### Work item
Using the data below, work out how many lines contain the word "detailed", then state that number without comment.

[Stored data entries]
- - -

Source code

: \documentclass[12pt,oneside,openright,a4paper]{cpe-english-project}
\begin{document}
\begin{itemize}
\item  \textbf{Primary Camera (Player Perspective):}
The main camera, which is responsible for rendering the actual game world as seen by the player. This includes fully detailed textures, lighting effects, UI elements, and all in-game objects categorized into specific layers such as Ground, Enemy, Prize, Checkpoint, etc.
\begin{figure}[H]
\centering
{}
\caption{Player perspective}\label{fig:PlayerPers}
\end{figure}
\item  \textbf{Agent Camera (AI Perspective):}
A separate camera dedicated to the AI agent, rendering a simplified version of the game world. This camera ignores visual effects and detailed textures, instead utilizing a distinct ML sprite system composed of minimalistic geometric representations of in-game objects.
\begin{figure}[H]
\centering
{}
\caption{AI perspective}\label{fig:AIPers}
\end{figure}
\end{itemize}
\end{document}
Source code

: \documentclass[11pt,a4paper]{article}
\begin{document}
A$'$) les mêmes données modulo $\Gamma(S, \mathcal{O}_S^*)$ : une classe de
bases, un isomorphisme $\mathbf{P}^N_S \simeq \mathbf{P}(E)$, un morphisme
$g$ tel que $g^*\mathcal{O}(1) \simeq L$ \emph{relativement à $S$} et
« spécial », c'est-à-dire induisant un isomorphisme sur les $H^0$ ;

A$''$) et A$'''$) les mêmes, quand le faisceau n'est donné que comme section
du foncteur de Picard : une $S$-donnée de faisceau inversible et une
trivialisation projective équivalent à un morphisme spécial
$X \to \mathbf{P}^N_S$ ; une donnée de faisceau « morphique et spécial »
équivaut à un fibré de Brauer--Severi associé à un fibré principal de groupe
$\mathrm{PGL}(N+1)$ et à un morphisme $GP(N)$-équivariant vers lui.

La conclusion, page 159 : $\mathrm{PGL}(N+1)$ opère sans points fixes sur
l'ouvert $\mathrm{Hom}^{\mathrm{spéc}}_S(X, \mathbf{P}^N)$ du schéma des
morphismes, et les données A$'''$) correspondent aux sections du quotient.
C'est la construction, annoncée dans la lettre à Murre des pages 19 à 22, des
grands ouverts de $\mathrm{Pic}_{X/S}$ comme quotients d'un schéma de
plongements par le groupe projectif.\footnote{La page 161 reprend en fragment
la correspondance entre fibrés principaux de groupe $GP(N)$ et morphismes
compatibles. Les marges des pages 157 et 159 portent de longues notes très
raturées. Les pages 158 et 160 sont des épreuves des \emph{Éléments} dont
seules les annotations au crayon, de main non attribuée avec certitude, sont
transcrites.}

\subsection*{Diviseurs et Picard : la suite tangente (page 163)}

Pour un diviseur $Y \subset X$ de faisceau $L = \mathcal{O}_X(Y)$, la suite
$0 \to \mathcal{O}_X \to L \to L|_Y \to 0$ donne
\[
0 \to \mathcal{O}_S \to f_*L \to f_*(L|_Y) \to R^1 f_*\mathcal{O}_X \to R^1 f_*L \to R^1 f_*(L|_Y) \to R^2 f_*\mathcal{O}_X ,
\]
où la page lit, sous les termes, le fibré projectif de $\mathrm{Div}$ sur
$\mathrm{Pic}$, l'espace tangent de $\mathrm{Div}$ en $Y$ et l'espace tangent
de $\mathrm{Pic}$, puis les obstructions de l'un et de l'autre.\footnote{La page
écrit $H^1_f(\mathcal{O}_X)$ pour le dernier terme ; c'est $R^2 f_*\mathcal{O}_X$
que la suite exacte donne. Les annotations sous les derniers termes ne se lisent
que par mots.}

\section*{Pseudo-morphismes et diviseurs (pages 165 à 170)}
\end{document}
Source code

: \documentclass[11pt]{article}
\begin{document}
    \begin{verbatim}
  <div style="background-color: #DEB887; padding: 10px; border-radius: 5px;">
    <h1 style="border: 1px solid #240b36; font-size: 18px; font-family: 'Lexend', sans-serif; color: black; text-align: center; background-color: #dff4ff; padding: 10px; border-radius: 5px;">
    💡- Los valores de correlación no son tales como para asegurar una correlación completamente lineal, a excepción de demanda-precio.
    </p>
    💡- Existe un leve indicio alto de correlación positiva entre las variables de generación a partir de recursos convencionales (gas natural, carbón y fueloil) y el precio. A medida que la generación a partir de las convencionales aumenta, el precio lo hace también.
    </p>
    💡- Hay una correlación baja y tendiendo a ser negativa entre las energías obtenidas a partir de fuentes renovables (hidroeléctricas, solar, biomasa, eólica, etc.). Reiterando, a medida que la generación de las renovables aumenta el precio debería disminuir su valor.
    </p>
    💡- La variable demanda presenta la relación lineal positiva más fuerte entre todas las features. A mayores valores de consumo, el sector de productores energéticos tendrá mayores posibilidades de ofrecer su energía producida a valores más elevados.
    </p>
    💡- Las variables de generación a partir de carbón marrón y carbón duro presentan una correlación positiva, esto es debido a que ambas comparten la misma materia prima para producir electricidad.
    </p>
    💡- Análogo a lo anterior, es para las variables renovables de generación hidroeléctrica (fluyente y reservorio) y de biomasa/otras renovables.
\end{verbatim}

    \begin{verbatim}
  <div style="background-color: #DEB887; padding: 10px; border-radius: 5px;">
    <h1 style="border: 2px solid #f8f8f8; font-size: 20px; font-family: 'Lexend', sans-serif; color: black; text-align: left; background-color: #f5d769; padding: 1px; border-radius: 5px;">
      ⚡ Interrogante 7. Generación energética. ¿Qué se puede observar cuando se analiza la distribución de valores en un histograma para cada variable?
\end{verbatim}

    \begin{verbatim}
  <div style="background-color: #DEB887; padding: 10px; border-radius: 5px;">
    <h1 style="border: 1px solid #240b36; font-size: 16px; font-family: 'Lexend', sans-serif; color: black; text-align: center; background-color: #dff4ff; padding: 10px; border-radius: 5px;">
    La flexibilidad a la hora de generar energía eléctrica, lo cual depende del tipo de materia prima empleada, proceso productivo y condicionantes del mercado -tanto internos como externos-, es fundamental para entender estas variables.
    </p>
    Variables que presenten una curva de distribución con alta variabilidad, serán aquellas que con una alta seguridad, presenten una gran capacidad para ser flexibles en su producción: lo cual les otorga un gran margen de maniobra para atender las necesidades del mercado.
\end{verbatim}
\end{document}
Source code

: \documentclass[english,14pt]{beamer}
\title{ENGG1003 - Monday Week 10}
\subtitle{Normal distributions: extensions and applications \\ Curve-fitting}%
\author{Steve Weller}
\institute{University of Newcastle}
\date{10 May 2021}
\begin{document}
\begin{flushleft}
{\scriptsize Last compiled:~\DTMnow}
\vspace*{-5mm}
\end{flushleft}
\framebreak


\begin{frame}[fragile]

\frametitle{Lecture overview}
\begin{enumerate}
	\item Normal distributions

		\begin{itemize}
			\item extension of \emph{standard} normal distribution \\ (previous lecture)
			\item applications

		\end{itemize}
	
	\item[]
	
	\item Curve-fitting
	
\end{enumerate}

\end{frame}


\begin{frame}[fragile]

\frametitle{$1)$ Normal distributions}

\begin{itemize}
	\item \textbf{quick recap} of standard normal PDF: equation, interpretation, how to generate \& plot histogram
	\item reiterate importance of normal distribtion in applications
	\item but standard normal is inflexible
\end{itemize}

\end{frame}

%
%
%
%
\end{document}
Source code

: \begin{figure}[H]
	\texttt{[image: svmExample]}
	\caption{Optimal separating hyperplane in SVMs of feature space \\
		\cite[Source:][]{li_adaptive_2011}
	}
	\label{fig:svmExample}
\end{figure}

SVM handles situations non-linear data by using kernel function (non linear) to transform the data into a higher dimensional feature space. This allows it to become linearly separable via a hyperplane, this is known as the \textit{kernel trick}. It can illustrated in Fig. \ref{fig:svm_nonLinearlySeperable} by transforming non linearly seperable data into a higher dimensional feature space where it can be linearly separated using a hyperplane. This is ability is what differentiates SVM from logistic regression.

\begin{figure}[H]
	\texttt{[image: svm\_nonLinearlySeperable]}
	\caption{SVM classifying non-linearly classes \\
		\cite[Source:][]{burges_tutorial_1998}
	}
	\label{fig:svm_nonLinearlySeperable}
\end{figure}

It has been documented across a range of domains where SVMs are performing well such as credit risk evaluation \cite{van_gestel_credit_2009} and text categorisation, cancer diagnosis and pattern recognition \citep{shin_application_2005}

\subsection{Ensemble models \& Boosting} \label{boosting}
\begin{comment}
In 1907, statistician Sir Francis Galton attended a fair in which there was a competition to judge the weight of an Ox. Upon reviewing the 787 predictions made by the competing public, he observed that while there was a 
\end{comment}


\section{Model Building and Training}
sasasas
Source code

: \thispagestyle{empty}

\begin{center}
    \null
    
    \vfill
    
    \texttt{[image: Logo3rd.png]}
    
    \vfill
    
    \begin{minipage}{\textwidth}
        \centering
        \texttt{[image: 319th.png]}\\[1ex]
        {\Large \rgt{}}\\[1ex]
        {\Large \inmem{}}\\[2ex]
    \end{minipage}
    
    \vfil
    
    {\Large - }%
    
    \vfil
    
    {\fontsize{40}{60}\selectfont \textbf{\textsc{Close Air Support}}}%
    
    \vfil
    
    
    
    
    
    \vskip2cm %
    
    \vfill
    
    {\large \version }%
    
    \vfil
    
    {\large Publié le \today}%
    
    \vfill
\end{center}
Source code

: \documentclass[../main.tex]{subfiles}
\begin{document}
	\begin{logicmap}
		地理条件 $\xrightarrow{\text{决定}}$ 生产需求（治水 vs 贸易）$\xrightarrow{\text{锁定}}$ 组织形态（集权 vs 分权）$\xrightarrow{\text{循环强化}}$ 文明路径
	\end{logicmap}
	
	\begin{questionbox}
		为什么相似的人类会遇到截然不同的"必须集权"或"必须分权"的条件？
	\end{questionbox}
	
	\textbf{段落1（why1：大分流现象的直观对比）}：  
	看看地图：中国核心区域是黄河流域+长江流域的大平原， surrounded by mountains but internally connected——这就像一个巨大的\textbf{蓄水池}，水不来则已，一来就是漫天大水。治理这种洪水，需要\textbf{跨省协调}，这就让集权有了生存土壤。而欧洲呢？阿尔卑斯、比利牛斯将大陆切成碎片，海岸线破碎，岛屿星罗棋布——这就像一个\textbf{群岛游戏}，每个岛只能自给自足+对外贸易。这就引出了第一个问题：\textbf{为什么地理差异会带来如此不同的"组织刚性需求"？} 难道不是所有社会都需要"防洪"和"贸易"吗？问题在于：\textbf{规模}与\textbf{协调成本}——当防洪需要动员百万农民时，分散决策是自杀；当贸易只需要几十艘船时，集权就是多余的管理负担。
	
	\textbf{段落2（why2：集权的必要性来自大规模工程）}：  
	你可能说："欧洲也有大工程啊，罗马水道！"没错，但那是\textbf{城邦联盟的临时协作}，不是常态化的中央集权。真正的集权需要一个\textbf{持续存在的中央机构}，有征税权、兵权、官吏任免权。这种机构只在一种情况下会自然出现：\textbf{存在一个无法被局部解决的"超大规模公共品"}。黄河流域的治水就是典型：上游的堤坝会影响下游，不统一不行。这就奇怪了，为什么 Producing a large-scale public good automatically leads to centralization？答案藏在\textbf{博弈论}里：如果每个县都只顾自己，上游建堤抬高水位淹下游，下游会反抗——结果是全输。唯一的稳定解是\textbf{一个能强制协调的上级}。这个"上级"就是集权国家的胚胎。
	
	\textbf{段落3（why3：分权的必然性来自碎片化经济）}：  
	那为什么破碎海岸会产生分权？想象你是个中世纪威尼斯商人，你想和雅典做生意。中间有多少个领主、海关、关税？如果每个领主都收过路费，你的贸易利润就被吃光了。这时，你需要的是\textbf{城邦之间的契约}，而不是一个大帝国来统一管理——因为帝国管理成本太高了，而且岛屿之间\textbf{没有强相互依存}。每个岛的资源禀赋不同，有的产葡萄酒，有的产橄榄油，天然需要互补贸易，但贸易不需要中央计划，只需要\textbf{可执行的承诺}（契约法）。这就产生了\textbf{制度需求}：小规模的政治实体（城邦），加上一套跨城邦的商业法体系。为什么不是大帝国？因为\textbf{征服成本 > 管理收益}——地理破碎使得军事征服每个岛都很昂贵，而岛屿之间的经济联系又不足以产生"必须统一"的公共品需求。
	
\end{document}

- - -

### Reply to the task
2